* **Dataset extract**
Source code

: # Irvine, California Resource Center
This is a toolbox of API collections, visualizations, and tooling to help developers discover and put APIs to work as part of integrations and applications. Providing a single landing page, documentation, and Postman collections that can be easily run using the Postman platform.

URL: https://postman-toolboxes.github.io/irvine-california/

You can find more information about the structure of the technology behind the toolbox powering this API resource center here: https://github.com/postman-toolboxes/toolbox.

...

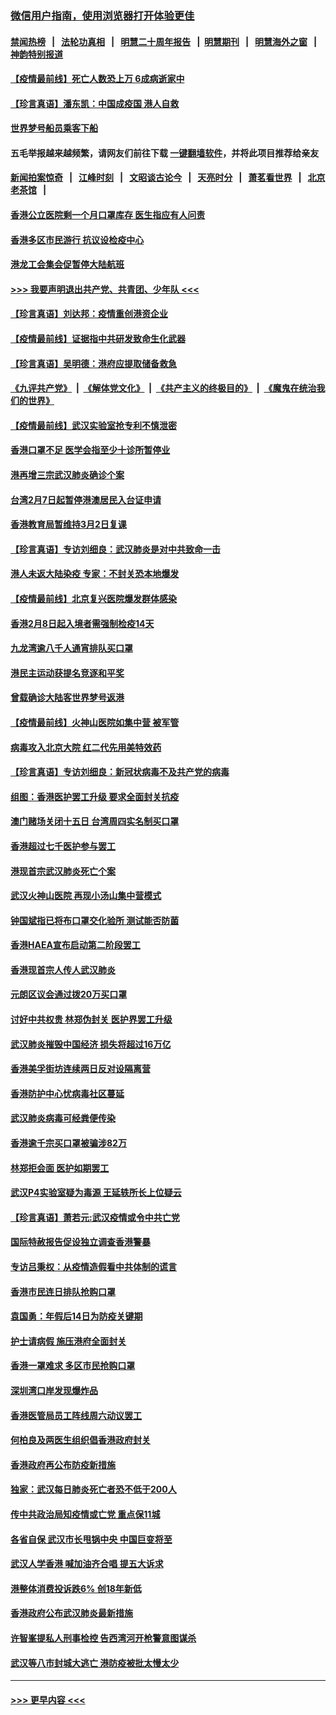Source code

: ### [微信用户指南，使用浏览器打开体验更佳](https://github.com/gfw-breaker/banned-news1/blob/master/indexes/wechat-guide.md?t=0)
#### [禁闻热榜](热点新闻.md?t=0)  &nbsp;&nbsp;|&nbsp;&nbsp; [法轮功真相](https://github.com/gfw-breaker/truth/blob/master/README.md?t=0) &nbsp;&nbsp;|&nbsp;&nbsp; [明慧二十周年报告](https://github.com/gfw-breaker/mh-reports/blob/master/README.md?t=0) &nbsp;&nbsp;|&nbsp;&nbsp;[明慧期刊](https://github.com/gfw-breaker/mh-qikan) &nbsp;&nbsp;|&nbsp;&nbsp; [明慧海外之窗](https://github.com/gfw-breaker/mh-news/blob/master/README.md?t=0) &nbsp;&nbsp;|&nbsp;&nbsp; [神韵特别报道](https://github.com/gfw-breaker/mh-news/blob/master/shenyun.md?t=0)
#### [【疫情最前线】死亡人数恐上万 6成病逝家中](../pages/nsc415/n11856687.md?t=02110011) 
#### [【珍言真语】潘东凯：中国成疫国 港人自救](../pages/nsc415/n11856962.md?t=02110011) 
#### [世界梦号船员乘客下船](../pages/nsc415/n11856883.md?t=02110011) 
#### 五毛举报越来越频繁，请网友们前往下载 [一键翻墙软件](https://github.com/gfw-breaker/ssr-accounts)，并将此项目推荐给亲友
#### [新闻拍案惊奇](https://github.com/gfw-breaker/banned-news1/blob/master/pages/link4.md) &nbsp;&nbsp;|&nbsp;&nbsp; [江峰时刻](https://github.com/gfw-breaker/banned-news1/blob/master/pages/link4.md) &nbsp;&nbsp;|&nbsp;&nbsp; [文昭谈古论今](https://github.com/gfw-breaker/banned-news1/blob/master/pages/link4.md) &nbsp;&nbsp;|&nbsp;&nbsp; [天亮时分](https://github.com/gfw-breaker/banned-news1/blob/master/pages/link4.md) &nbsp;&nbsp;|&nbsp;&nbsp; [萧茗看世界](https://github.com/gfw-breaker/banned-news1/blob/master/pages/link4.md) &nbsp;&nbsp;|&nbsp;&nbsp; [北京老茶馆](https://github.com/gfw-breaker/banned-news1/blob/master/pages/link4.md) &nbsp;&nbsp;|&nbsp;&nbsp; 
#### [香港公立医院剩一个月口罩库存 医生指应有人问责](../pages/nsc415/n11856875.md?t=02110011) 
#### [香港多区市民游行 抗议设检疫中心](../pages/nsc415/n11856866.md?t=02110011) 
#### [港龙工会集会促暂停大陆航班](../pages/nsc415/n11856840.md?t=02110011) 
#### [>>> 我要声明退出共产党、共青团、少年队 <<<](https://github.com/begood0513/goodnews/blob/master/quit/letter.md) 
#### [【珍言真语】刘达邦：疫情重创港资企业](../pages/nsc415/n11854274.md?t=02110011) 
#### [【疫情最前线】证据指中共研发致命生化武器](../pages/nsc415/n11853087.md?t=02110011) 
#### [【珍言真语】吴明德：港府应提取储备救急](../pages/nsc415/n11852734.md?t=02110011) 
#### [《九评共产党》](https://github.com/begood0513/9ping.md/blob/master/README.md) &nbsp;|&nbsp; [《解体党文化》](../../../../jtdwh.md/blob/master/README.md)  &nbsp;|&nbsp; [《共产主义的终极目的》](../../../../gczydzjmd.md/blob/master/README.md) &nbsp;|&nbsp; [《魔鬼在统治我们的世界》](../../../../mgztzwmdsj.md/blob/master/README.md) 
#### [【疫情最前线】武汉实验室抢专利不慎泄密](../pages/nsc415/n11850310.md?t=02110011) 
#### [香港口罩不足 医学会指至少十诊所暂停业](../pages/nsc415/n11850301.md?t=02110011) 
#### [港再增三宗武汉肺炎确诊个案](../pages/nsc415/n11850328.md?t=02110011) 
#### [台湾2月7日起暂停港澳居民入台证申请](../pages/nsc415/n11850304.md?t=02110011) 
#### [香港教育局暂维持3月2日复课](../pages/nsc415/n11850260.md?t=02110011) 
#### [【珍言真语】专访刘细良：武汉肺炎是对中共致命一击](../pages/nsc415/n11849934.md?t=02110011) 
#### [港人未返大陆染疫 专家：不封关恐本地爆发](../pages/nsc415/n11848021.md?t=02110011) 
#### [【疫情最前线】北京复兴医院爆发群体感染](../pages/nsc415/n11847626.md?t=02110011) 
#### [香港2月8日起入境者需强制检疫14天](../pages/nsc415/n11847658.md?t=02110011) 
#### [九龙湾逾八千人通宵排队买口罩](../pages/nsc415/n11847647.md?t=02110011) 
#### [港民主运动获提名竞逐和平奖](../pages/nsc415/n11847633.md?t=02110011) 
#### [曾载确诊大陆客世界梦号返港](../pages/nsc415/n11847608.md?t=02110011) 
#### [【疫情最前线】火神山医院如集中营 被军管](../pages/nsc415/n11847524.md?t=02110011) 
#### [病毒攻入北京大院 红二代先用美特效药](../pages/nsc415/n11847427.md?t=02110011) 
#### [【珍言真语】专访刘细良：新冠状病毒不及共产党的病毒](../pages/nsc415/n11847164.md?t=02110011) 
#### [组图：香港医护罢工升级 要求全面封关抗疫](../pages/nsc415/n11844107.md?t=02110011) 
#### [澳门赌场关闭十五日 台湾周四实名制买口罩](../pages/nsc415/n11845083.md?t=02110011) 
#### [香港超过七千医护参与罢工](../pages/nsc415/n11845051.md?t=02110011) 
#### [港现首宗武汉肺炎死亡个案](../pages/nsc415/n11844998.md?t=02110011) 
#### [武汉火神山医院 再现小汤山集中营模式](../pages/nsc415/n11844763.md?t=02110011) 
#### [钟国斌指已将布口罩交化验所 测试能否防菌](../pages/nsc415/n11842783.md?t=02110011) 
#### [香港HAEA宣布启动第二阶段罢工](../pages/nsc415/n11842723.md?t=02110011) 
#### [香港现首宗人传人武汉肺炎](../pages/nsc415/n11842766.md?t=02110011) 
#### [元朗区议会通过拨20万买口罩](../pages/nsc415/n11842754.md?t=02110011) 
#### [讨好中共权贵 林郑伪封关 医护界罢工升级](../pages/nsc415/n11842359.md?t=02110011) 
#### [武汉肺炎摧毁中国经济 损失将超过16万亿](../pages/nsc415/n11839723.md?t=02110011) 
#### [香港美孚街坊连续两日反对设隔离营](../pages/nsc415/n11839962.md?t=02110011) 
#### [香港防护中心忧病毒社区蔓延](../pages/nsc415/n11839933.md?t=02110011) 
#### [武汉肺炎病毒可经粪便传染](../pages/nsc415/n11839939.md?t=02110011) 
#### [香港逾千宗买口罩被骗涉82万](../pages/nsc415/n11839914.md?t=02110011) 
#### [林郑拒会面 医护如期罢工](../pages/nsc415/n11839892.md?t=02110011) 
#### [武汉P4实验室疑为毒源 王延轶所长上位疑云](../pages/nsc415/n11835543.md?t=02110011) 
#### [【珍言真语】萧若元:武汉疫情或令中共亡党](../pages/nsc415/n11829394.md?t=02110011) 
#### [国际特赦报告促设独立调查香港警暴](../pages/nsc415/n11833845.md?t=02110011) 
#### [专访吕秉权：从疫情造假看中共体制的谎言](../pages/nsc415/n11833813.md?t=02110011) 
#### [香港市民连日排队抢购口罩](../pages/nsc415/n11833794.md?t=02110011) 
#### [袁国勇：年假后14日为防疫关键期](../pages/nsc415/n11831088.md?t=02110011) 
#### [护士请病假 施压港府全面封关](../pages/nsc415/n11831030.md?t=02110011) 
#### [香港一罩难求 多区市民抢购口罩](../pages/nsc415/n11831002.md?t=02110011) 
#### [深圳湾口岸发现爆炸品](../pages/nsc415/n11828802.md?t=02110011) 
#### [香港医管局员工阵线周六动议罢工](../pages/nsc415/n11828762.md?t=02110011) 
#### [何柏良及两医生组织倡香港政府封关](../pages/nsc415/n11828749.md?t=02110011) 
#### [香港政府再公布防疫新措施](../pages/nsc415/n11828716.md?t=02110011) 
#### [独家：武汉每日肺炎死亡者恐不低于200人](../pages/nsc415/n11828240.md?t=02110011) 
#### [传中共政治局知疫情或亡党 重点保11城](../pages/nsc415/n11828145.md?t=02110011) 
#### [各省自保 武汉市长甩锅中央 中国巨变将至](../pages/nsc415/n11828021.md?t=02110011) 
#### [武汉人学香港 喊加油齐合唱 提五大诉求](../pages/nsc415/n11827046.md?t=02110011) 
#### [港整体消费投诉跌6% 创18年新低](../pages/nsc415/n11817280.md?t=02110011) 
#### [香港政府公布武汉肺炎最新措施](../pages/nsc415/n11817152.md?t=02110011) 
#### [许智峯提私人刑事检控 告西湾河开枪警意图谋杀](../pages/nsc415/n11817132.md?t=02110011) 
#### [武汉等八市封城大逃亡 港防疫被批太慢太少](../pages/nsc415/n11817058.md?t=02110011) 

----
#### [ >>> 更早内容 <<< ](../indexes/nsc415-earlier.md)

* **What you are asked to do**
Please copy out each line of the listing above that contains the string "indexes".

* **Solution to this exercise**
: ### [微信用户指南，使用浏览器打开体验更佳](https://github.com/gfw-breaker/banned-news1/blob/master/indexes/wechat-guide.md?t=0)
#### [ >>> 更早内容 <<< ](../indexes/nsc415-earlier.md)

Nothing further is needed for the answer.